William Liu · Podcasts
2D editorial illustration: a code-diff panel resting on a flat desk calendar with earlier pages fanned behind it, a small container icon feeding it through a closed hidden-test gate, a cyan trace ribbon running past a reviewer's loupe to a needle trust meter. No text, no 3D.

T2E8 · 00:13:01

SWE-bench-Live

SWE-bench-Live is the continuously-refreshed answer to a benchmark's slow expiry. Maya and Leo unpack why it exists — a fixed set of public GitHub issues gets contaminated and goes stale — and how Live sidesteps both by automatically curating fresh, post-training issues each month, scoring them with the same hidden catch/guard tests inside auto-built containers. They contrast it with Verified's hand-cleaned frozen set, explain how frozen lite/verified splits keep ranking fair, and walk the real costs: environment flakiness, test-validity decay, perpetual maintenance, and noisy small snapshots.

Transcript

MayaPicture a benchmark that quietly expires. Not all at once — slowly. Every month it gets a little less trustworthy, because every month the models it grades have read a little more of its answer key. The fix isn't to scrub it. The fix is to keep printing brand-new exam questions, in public, faster than anyone can memorize them.

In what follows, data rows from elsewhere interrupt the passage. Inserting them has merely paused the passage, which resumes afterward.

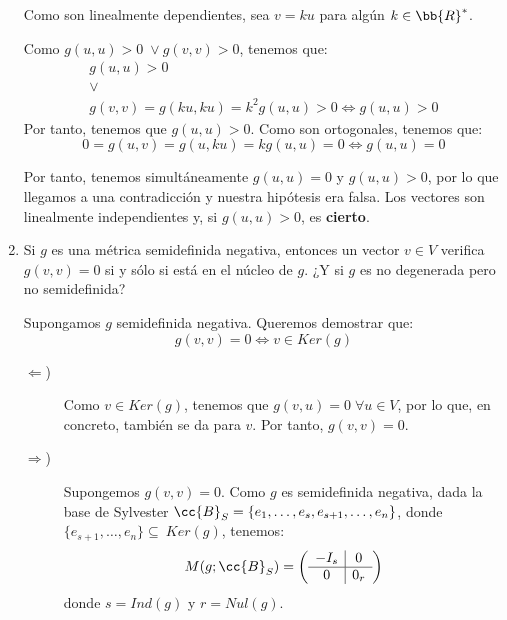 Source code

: \begin{ejercicio}
\begin{enumerate}
        Como son linealmente dependientes, sea $v=ku$ para algún $k\in \bb{R}^\ast$.
        
        Como $g(u,u)>0 \;\lor g(v,v)>0$, tenemos que:
        \begin{gather*}
            g(u,u) > 0
            \\ \lor \\
            g(v,v)=g(ku,ku) = k^2g(u,u) >0 \Longleftrightarrow g(u,u) > 0
        \end{gather*}
        Por tanto, tenemos que $g(u,u)>0$. Como son ortogonales, tenemos que:
        \begin{equation*}
            0=g(u,v)=g(u,ku) = kg(u,u) = 0 \Longleftrightarrow g(u,u)=0
        \end{equation*}

        Por tanto, tenemos simultáneamente $g(u,u)=0$ y $g(u,u)>0$, por lo que llegamos a una contradicción y nuestra hipótesis era falsa. Los vectores son linealmente independientes y, si $g(u,u)>0$, es \textbf{cierto}.


        \item Si $g$ es una métrica semidefinida negativa, entonces un vector $v\in V$ verifica $g(v,v)=0$ si y sólo si está en el núcleo de $g$. ¿Y si $g$ es no degenerada pero no semidefinida?

        Supongamos $g$ semidefinida negativa. Queremos demostrar que:
        \begin{equation*}
            g(v,v)=0\Longleftrightarrow v\in Ker(g)
        \end{equation*}
        \begin{description}
            \item [$\Longleftarrow$)] Como $v\in Ker(g)$, tenemos que $g(v,u)=0\;\forall u\in V$, por lo que, en concreto, también se da para $v$. Por tanto, $g(v,v)=0$.

            \item [$\Longrightarrow$)] Supongemos $g(v,v)=0$. Como $g$ es semidefinida negativa, dada la base de Sylvester $\cc{B}_S=\{e_1, \dots, e_s,e_{s+1},\dots, e_n\}$, donde $\{e_{s+1},\dots, e_n\}\subseteq~Ker(g)$,  tenemos:
            \begin{equation*}
                M(g;\cc{B}_S) = \left(\begin{array}{c|c}
                    -I_s & 0 \\ \hline
                    0 & 0_r
                \end{array}\right)
            \end{equation*}
            donde $s=Ind(g)$ y $r=Nul(g)$.


\end{description}
\end{enumerate}
\end{ejercicio}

LeoSo the instrument refreshes itself on a clock.

MayaThat's the whole move today. A benchmark that pulls in problems nobody could have trained on — because they didn't exist yet — and it does it on a rolling schedule.

LeoOkay, and last time we were on the opposite strategy. SWE-bench Verified — humans walking the room, pulling the broken answer keys off the wall, trading scale for a hand-cleaned, trustworthy five hundred.

MayaRight. Verified makes a *fixed* set honest by inspecting it once, carefully. Today's source makes a set honest a completely different way — by refusing to let it sit still. It's called SWE-bench-Live.

LeoAnd "Live" is the whole thesis in one word.

MayaIt is. Same backbone as the original — resolve a real GitHub issue, get judged by hidden tests — but the question set keeps moving.

LeoBefore we get to how it moves, plain version: what's the problem it's actually solving? Because Verified already fixed the broken-answer-key thing.

MayaVerified fixed *unfairness*. It did not fix *staleness*. Two different diseases. Let me name them, because the rest of the episode hangs on telling them apart.

LeoOkay, name them for me.

MayaThe first disease is contamination. A benchmark made of public GitHub issues, with public fixes, sitting on the internet for a year or two. Train a new model on a scrape of that internet, and the model may have literally seen the patch. So a high score might be reasoning — or it might be recall.

LeoWhich we hit hard last episode. You can't tell memory from skill from the outside.

MayaYou can't. And the second disease is plain aging. The model frontier moves every few months. A static set of tasks from, say, two years ago slowly stops describing the problems people file *today*. The libraries changed, the idioms changed, the bug shapes changed.

LeoSo even an honest, hand-cleaned benchmark gets quietly out of date.

MayaExactly. Verified is a beautifully calibrated thermometer — but it's measuring the temperature of one specific afternoon, frozen. SWE-bench-Live asks: what if the thermometer re-reads the room every month?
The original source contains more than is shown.